Buried deep within the confines of today's Landmarks Preservation Commission agenda is an item dealing with a not-so-minor adjustment to a Flatiron District building. At the century-old 28 West 20th Street (also known as 33 West 19th Street) tucked safely in the protected Ladies' Mile Historic District, there's an application to add a rooftop addition, and based on the image provided by the Historic Districts Council it looks like the new construction would just about double the loft building's height. Not much can be deciphered from the grainy visual aid, but the name floating around on permits is architect Morris Adjmi, who typically knows how to class up a joint. Even so, the HDC is not amused.
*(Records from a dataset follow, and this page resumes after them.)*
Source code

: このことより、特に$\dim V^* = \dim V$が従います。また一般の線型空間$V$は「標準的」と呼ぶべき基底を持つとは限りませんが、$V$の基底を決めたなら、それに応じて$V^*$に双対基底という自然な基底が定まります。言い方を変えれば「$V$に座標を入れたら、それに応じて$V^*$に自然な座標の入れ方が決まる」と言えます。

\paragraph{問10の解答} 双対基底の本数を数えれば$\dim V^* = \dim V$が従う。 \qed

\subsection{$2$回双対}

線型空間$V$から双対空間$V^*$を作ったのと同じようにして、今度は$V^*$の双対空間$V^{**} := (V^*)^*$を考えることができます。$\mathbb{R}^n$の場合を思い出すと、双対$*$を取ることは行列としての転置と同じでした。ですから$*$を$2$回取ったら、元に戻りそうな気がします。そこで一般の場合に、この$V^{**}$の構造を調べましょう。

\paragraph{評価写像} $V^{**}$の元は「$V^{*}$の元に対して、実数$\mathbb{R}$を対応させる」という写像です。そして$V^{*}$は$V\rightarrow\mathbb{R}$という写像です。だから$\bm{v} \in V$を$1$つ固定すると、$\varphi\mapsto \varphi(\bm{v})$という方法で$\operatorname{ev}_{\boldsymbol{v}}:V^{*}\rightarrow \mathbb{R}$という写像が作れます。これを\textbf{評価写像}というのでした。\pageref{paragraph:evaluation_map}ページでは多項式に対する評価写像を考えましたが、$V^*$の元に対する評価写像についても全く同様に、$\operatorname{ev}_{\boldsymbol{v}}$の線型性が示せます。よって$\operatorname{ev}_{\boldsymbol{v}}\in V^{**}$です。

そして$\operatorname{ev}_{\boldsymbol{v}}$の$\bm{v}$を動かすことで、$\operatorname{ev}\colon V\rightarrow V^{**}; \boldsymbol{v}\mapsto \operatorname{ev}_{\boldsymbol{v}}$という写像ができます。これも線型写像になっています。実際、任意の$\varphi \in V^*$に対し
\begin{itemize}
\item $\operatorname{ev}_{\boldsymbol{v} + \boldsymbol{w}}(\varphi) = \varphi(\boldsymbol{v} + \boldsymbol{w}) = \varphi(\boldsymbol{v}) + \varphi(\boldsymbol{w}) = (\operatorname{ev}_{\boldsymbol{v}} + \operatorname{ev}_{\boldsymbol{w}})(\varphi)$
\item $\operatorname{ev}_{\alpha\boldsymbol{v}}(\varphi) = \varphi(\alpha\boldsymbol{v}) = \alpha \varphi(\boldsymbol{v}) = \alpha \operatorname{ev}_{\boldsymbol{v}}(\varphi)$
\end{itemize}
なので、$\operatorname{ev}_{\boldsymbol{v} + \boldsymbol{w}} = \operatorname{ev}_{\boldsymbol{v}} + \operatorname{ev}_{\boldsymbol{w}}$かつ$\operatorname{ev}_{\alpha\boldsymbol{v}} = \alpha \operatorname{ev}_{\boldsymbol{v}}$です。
In prepared testimony on the neo-Renaissance building and its plain neo addition (the application is slated to be heard by the commissioners this afternoon) the HDC says:
HDC is strongly opposed to this application that boils down to constructing another building on top of this landmark. 33 West 19th Street is not a base, it is a completed structure with a fully planned and realized design. Part of the charm of the Ladies’ Mile Historic District is its varied heights, and this can only be retained only by preserving the area’s smaller structures. As the designation report points out, this 6-story store and loft form is "characteristic of the later development phase of this district." This character should be preserved, not smothered in an addition nearly equal in size. HDC is troubled by the continuing trend of looking at our city’s smaller structures as bases for larger ones, of preying on them rather than appreciating them for what they are. Approving this application would make a mockery of the Commission’s decades of work to keep rooftop additions minimally visible and would signal to other developers that the sky’s limit even in historic districts.
Your move, LPC.
· Landmarks Preservation Commission Agenda - July 21 [LPC; warning: PDF]
· Historic Districts Council [hdc.org]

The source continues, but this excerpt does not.